But as central banks navigate trade tensions, another kind of bubble may be inflating in markets.
Déjà Vu: AI Mania Eclipses Dot-Com Bubble
At the March 2000 peak of the dot-com bubble, Cisco’s market cap hit 3.9% of entire U.S. GDP. Today, Nvidia has blown past that milestone — clocking in at over 16% of GDP. That’s more than four times the concentration that marked the top of the last tech bubble.
And the warning signs keep piling up. SPACs — the speculative vehicles that crashed and burned after 2021 — are roaring back. More than 108 have launched in 2025, nearly double last year’s total, raising over $24 billion since November. Familiar faces like Chamath Palihapitiya and Trump-connected figures are back in the game, chasing the same sectors: AI, crypto, and digital finance.

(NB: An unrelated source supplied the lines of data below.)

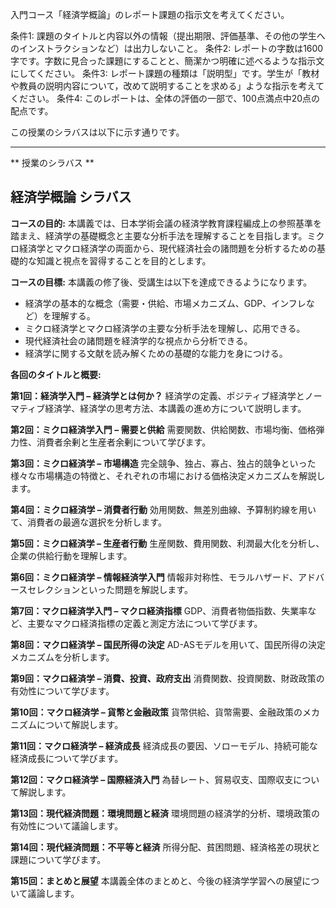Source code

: 入門コース「経済学概論」のレポート課題の指示文を考えてください。

条件1: 課題のタイトルと内容以外の情報（提出期限、評価基準、その他の学生へのインストラクションなど）は出力しないこと。
条件2: レポートの字数は1600字です。字数に見合った課題にすることと、簡潔かつ明確に述べるような指示文にしてください。
条件3: レポート課題の種類は「説明型」です。学生が「教材や教員の説明内容について，改めて説明することを求める」ような指示を考えてください。
条件4: このレポートは、全体の評価の一部で、100点満点中20点の配点です。

この授業のシラバスは以下に示す通りです。

---------------------------------------
** 授業のシラバス **
## 経済学概論 シラバス

**コースの目的:** 本講義では、日本学術会議の経済学教育課程編成上の参照基準を踏まえ、経済学の基礎概念と主要な分析手法を理解することを目指します。ミクロ経済学とマクロ経済学の両面から、現代経済社会の諸問題を分析するための基礎的な知識と視点を習得することを目的とします。

**コースの目標:**  本講義の修了後、受講生は以下を達成できるようになります。
* 経済学の基本的な概念（需要・供給、市場メカニズム、GDP、インフレなど）を理解する。
* ミクロ経済学とマクロ経済学の主要な分析手法を理解し、応用できる。
* 現代経済社会の諸問題を経済学的な視点から分析できる。
* 経済学に関する文献を読み解くための基礎的な能力を身につける。


**各回のタイトルと概要:**

**第1回：経済学入門 – 経済学とは何か？**
経済学の定義、ポジティブ経済学とノーマティブ経済学、経済学の思考方法、本講義の進め方について説明します。

**第2回：ミクロ経済学入門 – 需要と供給**
需要関数、供給関数、市場均衡、価格弾力性、消費者余剰と生産者余剰について学びます。

**第3回：ミクロ経済学 – 市場構造**
完全競争、独占、寡占、独占的競争といった様々な市場構造の特徴と、それぞれの市場における価格決定メカニズムを解説します。

**第4回：ミクロ経済学 – 消費者行動**
効用関数、無差別曲線、予算制約線を用いて、消費者の最適な選択を分析します。

**第5回：ミクロ経済学 – 生産者行動**
生産関数、費用関数、利潤最大化を分析し、企業の供給行動を理解します。

**第6回：ミクロ経済学 – 情報経済学入門**
情報非対称性、モラルハザード、アドバースセレクションといった問題を解説します。

**第7回：マクロ経済学入門 – マクロ経済指標**
GDP、消費者物価指数、失業率など、主要なマクロ経済指標の定義と測定方法について学びます。

**第8回：マクロ経済学 – 国民所得の決定**
AD-ASモデルを用いて、国民所得の決定メカニズムを分析します。

**第9回：マクロ経済学 – 消費、投資、政府支出**
消費関数、投資関数、財政政策の有効性について学びます。

**第10回：マクロ経済学 – 貨幣と金融政策**
貨幣供給、貨幣需要、金融政策のメカニズムについて解説します。

**第11回：マクロ経済学 – 経済成長**
経済成長の要因、ソローモデル、持続可能な経済成長について学びます。

**第12回：マクロ経済学 – 国際経済入門**
為替レート、貿易収支、国際収支について解説します。

**第13回：現代経済問題：環境問題と経済**
環境問題の経済学的分析、環境政策の有効性について議論します。

**第14回：現代経済問題：不平等と経済**
所得分配、貧困問題、経済格差の現状と課題について学びます。

**第15回：まとめと展望**
本講義全体のまとめと、今後の経済学学習への展望について議論します。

The playbook is eerily familiar: euphoria, concentration risk, and speculative excess. When the last bubble popped, gold became the go-to safe haven. This time around, it’s already moving before the crash.
Which brings us back to why gold’s long-term outlook remains so compelling…
Industry Insiders Say Gold’s Heading to $5,000
Delegates at the London Bullion Market Association’s annual conference in Kyoto just put a number on gold’s next big move: $4,980 per ounce by late 2026. That’s a 27% jump from current levels, pushing the yellow metal within striking distance of the psychological $5,000 mark. And they’re not just guessing—these are the people who trade, mine, and finance billions in bullion every year.
The forecast comes as gold is already having its best year since 1979, up 52% year-to-date after hitting an all-time high of $4,381 on October 20. Silver’s doing even better, climbing 62% this year and reaching a record $54.50—with delegates predicting it’ll hit $59 within twelve months.
Perhaps most telling: for the first time in 30 years, gold has dethroned U.S. Treasuries as the primary reserve asset for global central banks. That’s not just a price story—it’s a structural shift in how the world stores wealth.